Not too long after telegraph and then telephones became a common communication platform across the globe, an organization was formed to try to bring together differing systems into some sort of body of standards and principles. This organization started as the CCIF, became the CCITT, and eventually ended up as we now know it – as the ITU-T. In 1997 the ITU-T revised the E.163/Q.11 & E.164/I.331/Q.11 spec into the E.164 (Wikipedia summary here) Public Telecom Numbering Plan recommendation as an international standard for public switched telephone numbers. In a very brief summary that is in no way exhaustive, it defines that:

  • All numbers will be a maximum of 15 digits in length
  • All numbers will have multiple parts to the overall displayed number:
    • Country Code (CC) for Geographic Area portion (1-3 digits)
    • National Destination Code (NDC) portion
    • Subscriber Code (SC) portion
    • (NDC and SC portions will be no longer than 15 digits minus the number of digits contained in the CC)
    • The 15 digit maximum for the CC, NDC, or SC portions do not take into account any National or International carrier code prefixes (such as 011 or 00 for International or 1 or 0 for National carrier codes)
    • All numbers shall be displayed with a + as the preceding character followed by the Country Code (which as we will see is not alone necessarily a good indicator of country but rather geographic area)
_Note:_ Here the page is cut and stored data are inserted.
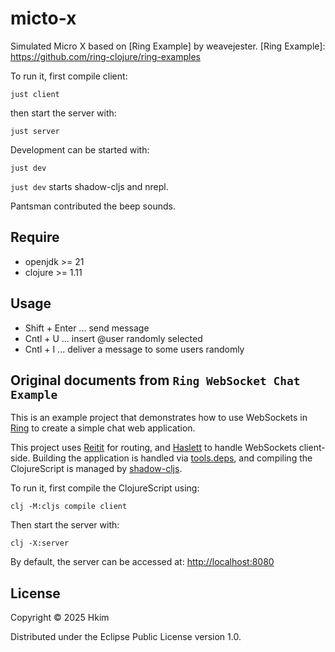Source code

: # micto-x

Simulated Micro X based on [Ring Example] by weavejester.
[Ring Example]: https://github.com/ring-clojure/ring-examples

To run it, first compile client:

    just client

then start the server with:

    just server

Development can be started with:

    just dev

`just dev` starts shadow-cljs and nrepl.

Pantsman contributed the beep sounds.


## Require

* openjdk >= 21
* clojure >= 1.11

## Usage

* Shift + Enter  ... send message
* Cntl + U       ... insert @user randomly selected
* Cntl + I       ... deliver a message to some users randomly

## Original documents from `Ring WebSocket Chat Example`

This is an example project that demonstrates how to use WebSockets in
[Ring][] to create a simple chat web application.

This project uses [Reitit][] for routing, and [Haslett][] to handle
WebSockets client-side. Building the application is handled via
[tools.deps], and compiling the ClojureScript is managed by
[shadow-cljs].

To run it, first compile the ClojureScript using:

    clj -M:cljs compile client

Then start the server with:

    clj -X:server

By default, the server can be accessed at: <http://localhost:8080>

[Ring]: https://github.com/ring-clojure/ring
[Reitit]: https://github.com/metosin/reitit
[Haslett]: https://github.com/weavejester/haslett
[tools.deps]: https://github.com/clojure/tools.deps
[shadow-cljs]: https://github.com/thheller/shadow-cljs


## License

Copyright © 2025 Hkim

Distributed under the Eclipse Public License version 1.0.

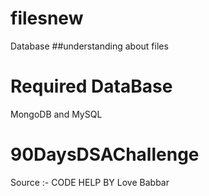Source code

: # filesnew
Database
##understanding about files
# Required DataBase
MongoDB and MySQL
# 90DaysDSAChallenge
Source :- CODE HELP BY Love Babbar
It should be noted that the above is more specifically known as the “E.164 Number Structure for Geographic Areas”, and that the E.164 spec also provides for 3 other number structure formats, namely the “E.164 Number Structure for Global Services”, the “E.164 Number Structure for Networks” and the “E.164 Number Structure for Groups of Countries”.

Here let’s quickly take a high-level overview at global geographic groupings (Zones) of geographic areas grouped mainly by the first digit in the CC field of an E.164 number, and break them down loosely just a bit further:

  • Zone 1 – Numbers beginning with +1 denote North America and many Caribbean island countries, however not Mexico or Central America. These are further broken down into NPA’s (Numbering Plan Area codes) (the NDC portion of the E.614 number) that often further delineate cities or areas in the US or Canada, but also many times delineate entire countries especially when referring to Caribbean island countries.
  • Zone 2 – Numbers beginning with +2 denote mostly African countries, some Atlantic and Indian Ocean islands as well. Aside from +20 which is Egypt, typically these countries or areas will use the full three digits in the CC section of the E.164 number (e.g. +2XX).
  • Zone 3 – Numbers beginning with +3 denote European countries. These countries typically utilize 2 or 3 digits in the CC field (e.g. +3X or +3XX).
  • Zone 4 – Numbers beginning with +4 denote European countries. These countries typically utilize 2 or 3 digits in the CC field (e.g. +4X or +4XX).
  • Zone 5 – Numbers beginning with +5 denote Mexico, Central America and South America countries. These countries typically utilize 2 or 3 digits in the CC field (e.g. +5X or +5XX).
  • Zone 6 – Numbers beginning with +6 denote Southeast Asia and Oceania countries. These countries typically utilize 2 or 3 digits in the CC field (e.g. +6X or +6XX).
  • Zone 7 – Numbers beginning with +7 denote former Soviet Union countries such as Russia and Kazakhstan. These countries utilize a single digit from the CC field +7 plus the NDC for delineating between countries similar to North America’s +1 usage.
  • Zone 8 – Numbers beginning with +8 denote East Asia countries and Special Services numbers. These countries typically utilize 2 or 3 digits in the CC field (e.g. +8X or +8XX).
  • Zone 9 – Numbers beginning with +9 denote West, South and Central Asian countries. These countries typically utilize 2 or 3 digits in the CC field (e.g. +9X or +9XX).
  • A complete listing in easy to find format can be found here.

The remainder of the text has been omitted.